Sadivayil : du bio et des bijoux pour une renaissance

Pour sortir un village entier de la pauvreté, existe-t-il une formule magique ? Malheureusement, non. En revanche, pour l’aider à faire face, trouver des solutions pertinentes et durables, on peut mettre en place, simultanément, plusieurs programmes ciblés. C’est le pari d’Amrita SeRVE, initiative lancée en 2013 par l’ONG indienne Embracing the World. À travers le pays, une centaine de villages ont été « adoptés » et reçoivent une aide multi-facette, avec le but de les amener à la prospérité et à l’autonomie.


Tout est parti d’un constat : les villes indiennes grouillent de population car les villages, qui produisent pourtant la nourriture de ces villes, n’ont plus les moyens d’offrir des conditions de vie décentes à leurs habitants. Accès à l’eau potable insuffisant, infrastructures électriques défaillantes, illettrisme, manque de soins médicaux, agriculture dont les rendements chutent… Le diagnostic était dramatique. À l’heure où l’ONU, avec les objectifs du Millénaire, a décrété comme priorité l’éradication de la pauvreté, la situation ne pouvait plus durer.

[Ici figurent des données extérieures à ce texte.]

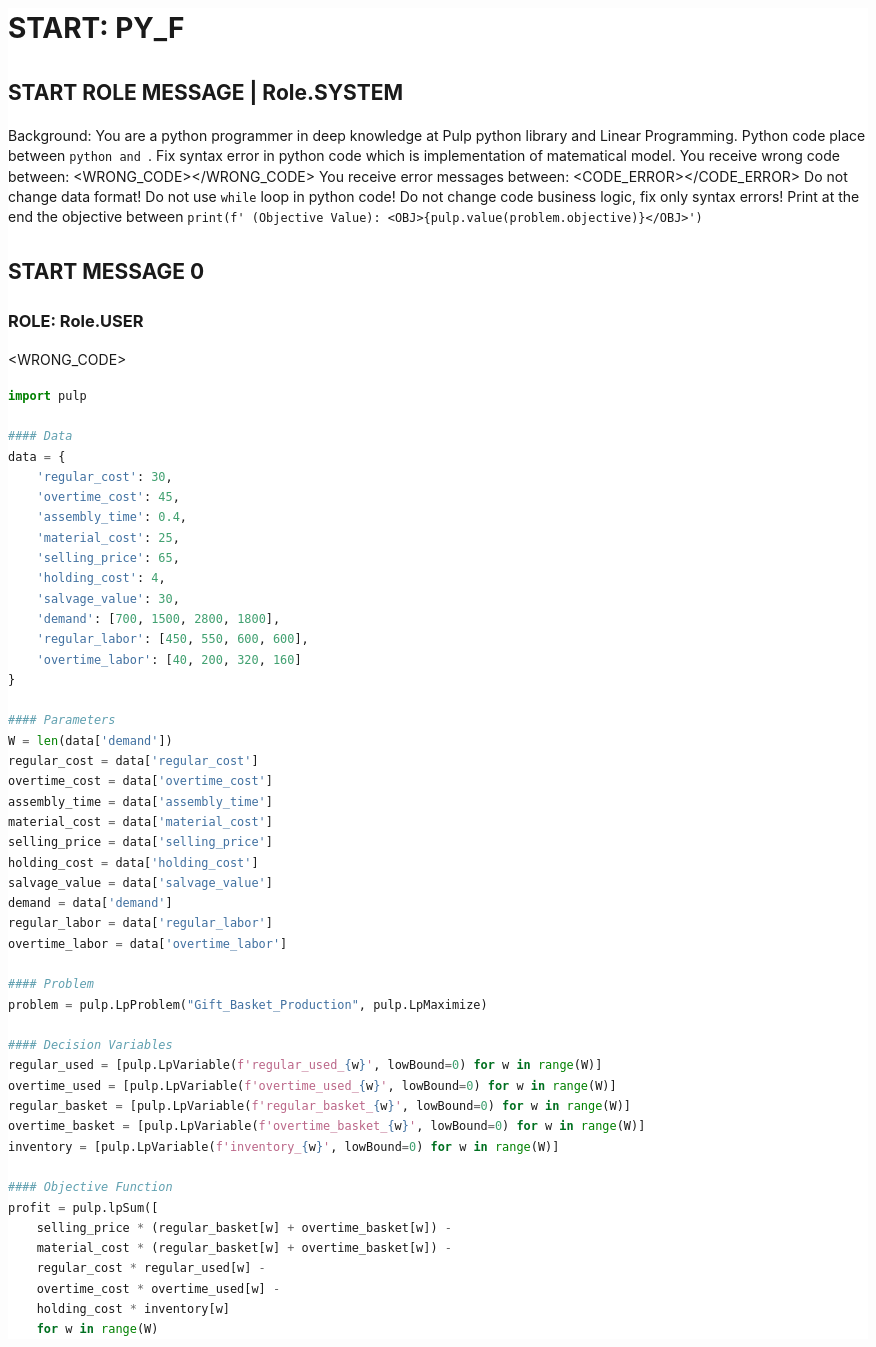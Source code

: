 # START: PY_F 
## START ROLE MESSAGE | Role.SYSTEM 
Background: You are a python programmer in deep knowledge at Pulp python library and Linear Programming. Python code place between ```python and ```. Fix syntax error in python code which is implementation of matematical model. You receive wrong code between: <WRONG_CODE></WRONG_CODE> You receive error messages between: <CODE_ERROR></CODE_ERROR> Do not change data format! Do not use `while` loop in python code! Do not change code business logic, fix only syntax errors! Print at the end the objective between <OBJ></OBJ> `print(f' (Objective Value): <OBJ>{pulp.value(problem.objective)}</OBJ>')` 
## START MESSAGE 0 
### ROLE: Role.USER
<WRONG_CODE>
```python
import pulp

#### Data
data = {
    'regular_cost': 30,
    'overtime_cost': 45,
    'assembly_time': 0.4,
    'material_cost': 25,
    'selling_price': 65,
    'holding_cost': 4,
    'salvage_value': 30,
    'demand': [700, 1500, 2800, 1800],
    'regular_labor': [450, 550, 600, 600],
    'overtime_labor': [40, 200, 320, 160]
}

#### Parameters
W = len(data['demand'])
regular_cost = data['regular_cost']
overtime_cost = data['overtime_cost']
assembly_time = data['assembly_time']
material_cost = data['material_cost']
selling_price = data['selling_price']
holding_cost = data['holding_cost']
salvage_value = data['salvage_value']
demand = data['demand']
regular_labor = data['regular_labor']
overtime_labor = data['overtime_labor']

#### Problem
problem = pulp.LpProblem("Gift_Basket_Production", pulp.LpMaximize)

#### Decision Variables
regular_used = [pulp.LpVariable(f'regular_used_{w}', lowBound=0) for w in range(W)]
overtime_used = [pulp.LpVariable(f'overtime_used_{w}', lowBound=0) for w in range(W)]
regular_basket = [pulp.LpVariable(f'regular_basket_{w}', lowBound=0) for w in range(W)]
overtime_basket = [pulp.LpVariable(f'overtime_basket_{w}', lowBound=0) for w in range(W)]
inventory = [pulp.LpVariable(f'inventory_{w}', lowBound=0) for w in range(W)]

#### Objective Function
profit = pulp.lpSum([
    selling_price * (regular_basket[w] + overtime_basket[w]) -
    material_cost * (regular_basket[w] + overtime_basket[w]) -
    regular_cost * regular_used[w] -
    overtime_cost * overtime_used[w] -
    holding_cost * inventory[w]
    for w in range(W)
```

Embracing the World a développé en trois décennies une compétence solide dans les domaines de l’éducation, la santé, la distribution alimentaire, l’écologie… Sa force est de s’appuyer sur des laboratoires de recherche pointus, au sein de l’Amrita University, pour créer des réponses adaptées aux réalités singulières de terrain.

Mobiliser les hommes pour assurer la sécurité alimentaire

J’avais déjà beaucoup lu sur les actions menées mais j’avais envie de plus : voir de mes yeux ce qui se passe dans ces villages, rencontrer les bénéficiaires, écouter les résultats qu’ils ont obtenus en participant. C’est ainsi que j’ai pris la route vers le Tamil Nadu, pour découvrir le bourg de Sadivayil, à une soixante de kilomètres de la cité de Coimbatore.

Dans la voiture, le coordinateur local, Sreeni, me dresse un tableau de la situation à son arrivée : agriculture en faillite, pas d’autre source de revenus pour les habitants, une alimentation qui se raréfie, un taux d’échec scolaire catastrophique, l’alcool qui fait des ravages, la violence qui s’insinue dans toutes les relations.

Il commence, au début, par discuter avec les villageois, il veut comprendre ce qu’ils vivent, quel est leur état d’esprit. Assez vite, il leur propose de cultiver du riz bio. La proposition suscite un rejet frontal. Il fait preuve de pédagogie, explique, désamorce les peurs, et petit à petit, il réussit à les convaincre. Les villageois réunissent ensemble l’argent pour faire les achats nécessaires et apprennent les étapes de la culture biologique (épaulés par étudiants et professeurs de l’université Amrita, qui a un campus à proximité). Très surpris, ils voient ensuite surgir une récolte supérieure à leur espérance, qu’ils sont capables de vendre à un bon prix. La suite ? Cette année, pour augmenter encore les rendements, l’accent sera mis sur la construction d’un système d’irrigation. Dans les yeux des hommes, je le vois au moment où je descends de la voiture, alors qu’un petit groupe vient nous accueillir, il y a désormais de la fierté, et parfois une étincelle de joie.